> **THE RECORDS**:
══════
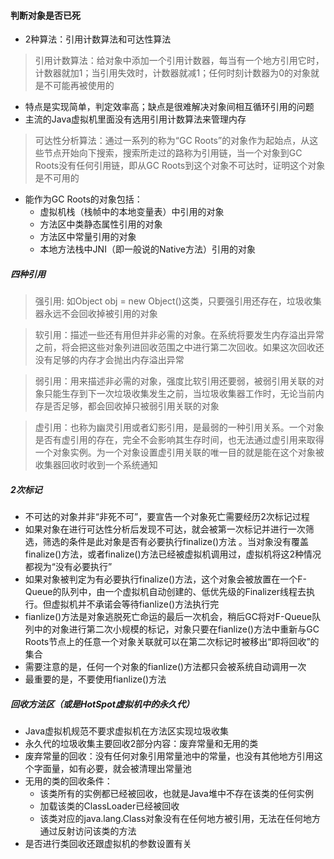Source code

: #### 判断对象是否已死
- 2种算法：引用计数算法和可达性算法
> 引用计数算法：给对象中添加一个引用计数器，每当有一个地方引用它时，计数器就加1；当引用失效时，计数器就减1；任何时刻计数器为0的对象就是不可能再被使用的
- 特点是实现简单，判定效率高；缺点是很难解决对象间相互循环引用的问题
- 主流的Java虚拟机里面没有选用引用计数算法来管理内存
> 可达性分析算法：通过一系列的称为“GC Roots”的对象作为起始点，从这些节点开始向下搜索，搜索所走过的路称为引用链，当一个对象到GC Roots没有任何引用链，即从GC Roots到这个对象不可达时，证明这个对象是不可用的
- 能作为GC Roots的对象包括：
    * 虚拟机栈（栈帧中的本地变量表）中引用的对象
    * 方法区中类静态属性引用的对象
    * 方法区中常量引用的对象
    * 本地方法栈中JNI（即一般说的Native方法）引用的对象
##### 四种引用
> 强引用: 如Object obj = new Object()这类，只要强引用还存在，垃圾收集器永远不会回收掉被引用的对象

> 软引用：描述一些还有用但并非必需的对象。在系统将要发生内存溢出异常之前，将会把这些对象列进回收范围之中进行第二次回收。如果这次回收还没有足够的内存才会抛出内存溢出异常

> 弱引用：用来描述非必需的对象，强度比软引用还要弱，被弱引用关联的对象只能生存到下一次垃圾收集发生之前，当垃圾收集器工作时，无论当前内存是否足够，都会回收掉只被弱引用关联的对象

> 虚引用：也称为幽灵引用或者幻影引用，是最弱的一种引用关系。一个对象是否有虚引用的存在，完全不会影响其生存时间，也无法通过虚引用来取得一个对象实例。为一个对象设置虚引用关联的唯一目的就是能在这个对象被收集器回收时收到一个系统通知

##### 2次标记
- 不可达的对象并非“非死不可”，要宣告一个对象死亡需要经历2次标记过程
- 如果对象在进行可达性分析后发现不可达，就会被第一次标记并进行一次筛选，筛选的条件是此对象是否有必要执行finalize()方法 。当对象没有覆盖finalize()方法，或者finalize()方法已经被虚拟机调用过，虚拟机将这2种情况都视为“没有必要执行”
- 如果对象被判定为有必要执行finalize()方法，这个对象会被放置在一个F-Queue的队列中，由一个虚拟机自动创建的、低优先级的Finalizer线程去执行。但虚拟机并不承诺会等待fianlize()方法执行完
- fianlize()方法是对象逃脱死亡命运的最后一次机会，稍后GC将对F-Queue队列中的对象进行第二次小规模的标记，对象只要在fianlize()方法中重新与GC Roots节点上的任意一个对象关联就可以在第二次标记时被移出“即将回收”的集合
- 需要注意的是，任何一个对象的fianlize()方法都只会被系统自动调用一次
- 最重要的是，不要使用fianlize()方法
##### 回收方法区（或是HotSpot虚拟机中的永久代）
- Java虚拟机规范不要求虚拟机在方法区实现垃圾收集
- 永久代的垃圾收集主要回收2部分内容：废弃常量和无用的类
- 废弃常量的回收：没有任何对象引用常量池中的常量，也没有其他地方引用这个字面量，如有必要，就会被清理出常量池
- 无用的类的回收条件：
    * 该类所有的实例都已经被回收，也就是Java堆中不存在该类的任何实例
    * 加载该类的ClassLoader已经被回收
    * 该类对应的java.lang.Class对象没有在任何地方被引用，无法在任何地方通过反射访问该类的方法
- 是否进行类回收还跟虚拟机的参数设置有关

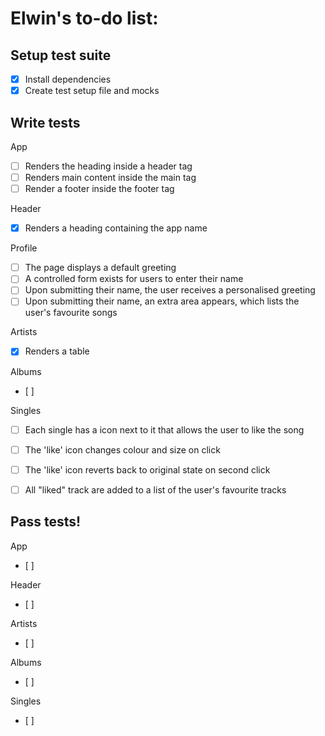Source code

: # Elwin's to-do list:

## Setup test suite
- [x] Install dependencies
- [x] Create test setup file and mocks

## Write tests

App
- [ ] Renders the heading inside a header tag
- [ ] Renders main content inside the main tag
- [ ] Render a footer inside the footer tag

Header
- [x] Renders a heading containing the app name

Profile
- [ ] The page displays a default greeting
- [ ] A controlled form exists for users to enter their name
- [ ] Upon submitting their name, the user receives a personalised greeting
- [ ] Upon submitting their name, an extra area appears, which lists the user's favourite songs

Artists
- [x] Renders a table

Albums
- [ ]

Singles
- [ ] Each single has a icon next to it that allows the user to like the song
- [ ] The 'like' icon changes colour and size on click
- [ ] The 'like' icon reverts back to original state on second click
- [ ] All "liked" track are added to a list of the user's favourite tracks


## Pass tests!

App
- [ ]

Header
- [ ]

Artists
- [ ]

Albums
- [ ]

Singles
- [ ]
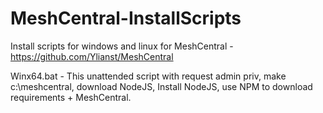 # MeshCentral-InstallScripts
Install scripts for windows and linux for MeshCentral - https://github.com/Ylianst/MeshCentral

Winx64.bat - This unattended script with request admin priv, make c:\meshcentral, download NodeJS, Install NodeJS, use NPM to download requirements + MeshCentral.
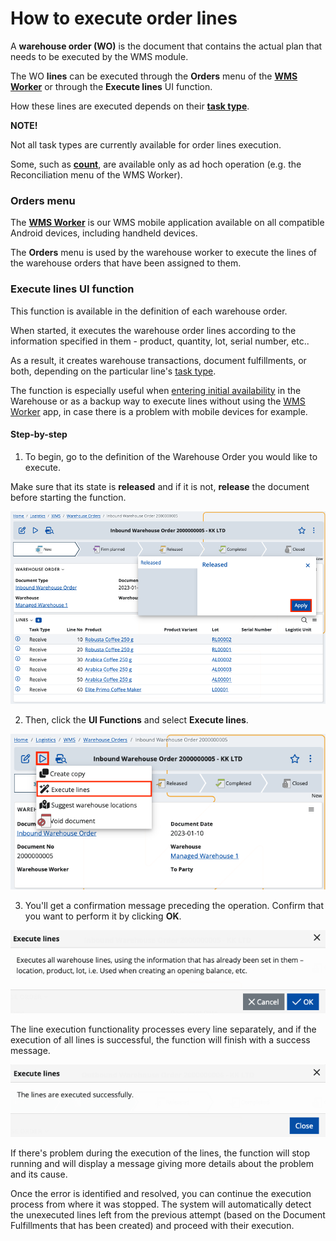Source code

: # How to execute order lines

А **warehouse order (WO)** is the document that contains the actual plan that needs to be executed by the WMS module. 

The WO **lines** can be executed through the **Orders** menu of the **[WMS Worker](https://docs.erp.net/tech/modules/logistics/wms/wms-worker/index.html)** or through the **Execute lines** UI function.

How these lines are executed depends on their **[task type](https://docs.erp.net/tech/modules/logistics/wms/how-it-works/task-types/index.html)**.

**NOTE!** 

Not all task types are currently available for order lines execution. 

Some, such as **[count](https://docs.erp.net/tech/modules/logistics/wms/how-it-works/task-types/count.html)**, are available only as ad hoch operation (e.g. the Reconciliation menu of the WMS Worker).

### Orders menu

The **[WMS Worker](https://docs.erp.net/tech/modules/logistics/wms/wms-worker/index.html)** is our WMS mobile application available on all compatible Android devices, including handheld devices.

The **Orders** menu is used by the warehouse worker to execute the lines of the warehouse orders that have been assigned to them. 

### Execute lines UI function 

This function is available in the definition of each warehouse order.

When started, it executes the warehouse order lines according to the information specified in them - product, quantity, lot, serial number, etc.. 

As a result, it creates warehouse transactions, document fulfillments, or both, depending on the particular line's [task type](how-it-works/task-types/index.md). 

The function is especially useful when [entering initial availability](how-to/initial-availability.md) in the Warehouse or as a backup way to execute lines without using the [WMS Worker](xref:wms-worker) app, in case there is a problem with mobile devices for example.

#### Step-by-step 

1. To begin, go to the definition of the Warehouse Order you would like to execute.

Make sure that its state is **released** and if it is not, **release** the document before starting the function.

![Picture](pictures/release-document.png)

2. Then, click the **UI Functions** and select **Execute lines**.

![Picture](pictures/executelines.png)

3. You'll get a confirmation message preceding the operation. Confirm that you want to perform it by clicking **OK**.

![Picture](pictures/warning-message.png)

The line execution functionality processes every line separately, and if the execution of all lines is successful, the function will finish with a success message. 

![Picture](pictures/success.png)

If there's problem during the execution of the lines, the function will stop running and will display a message giving more details about the problem and its cause.

Once the error is identified and resolved, you can continue the execution process from where it was stopped. The system will automatically detect the unexecuted lines left from the previous attempt (based on the Document Fulfillments that has been created) and proceed with their execution.
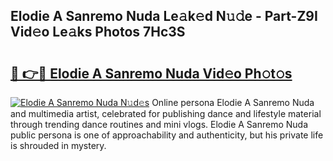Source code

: ## Elodie A Sanremo Nuda Le𝚊k𝚎d N𝚞𝚍e - Part-Z9I Vid𝚎o Le𝚊ks Photos 7Hc3S

# <h2><a href="http://fbdtma.evod.top/?m=Elodie+A+Sanremo+Nuda">🔗 👉🔴 Elodie A Sanremo Nuda Vid𝚎o Ph𝚘t𝚘s</a></h2>

[![Elodie A Sanremo Nuda N𝚞d𝚎s](https://i.imgur.com/8V9OHl7.gif)](http://fbdtma.evod.top/?m=Elodie+A+Sanremo+Nuda)
Online persona Elodie A Sanremo Nuda and multimedia artist, celebrated for publishing dance and lifestyle material through trending dance routines and mini vlogs. Elodie A Sanremo Nuda public persona is one of approachability and authenticity, but his private life is shrouded in mystery. 
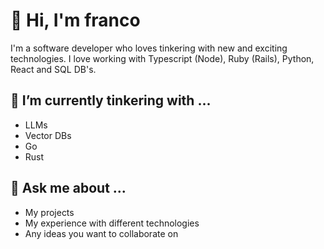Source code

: # 👋 Hi, I'm franco 

I'm a software developer who loves tinkering with new and exciting technologies. I love working with Typescript (Node), Ruby (Rails), Python, React and SQL DB's.

## 🚧 I’m currently tinkering with ...

- LLMs
- Vector DBs
- Go
- Rust

## 💬 Ask me about ...

- My projects
- My experience with different technologies
- Any ideas you want to collaborate on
══════
> **TASK PROMPT**: Extract from the material all lines containing the string "pictures".

> **RESPONSE TO THIS TASK**:
![Picture](pictures/release-document.png)
![Picture](pictures/executelines.png)
![Picture](pictures/warning-message.png)
![Picture](pictures/success.png)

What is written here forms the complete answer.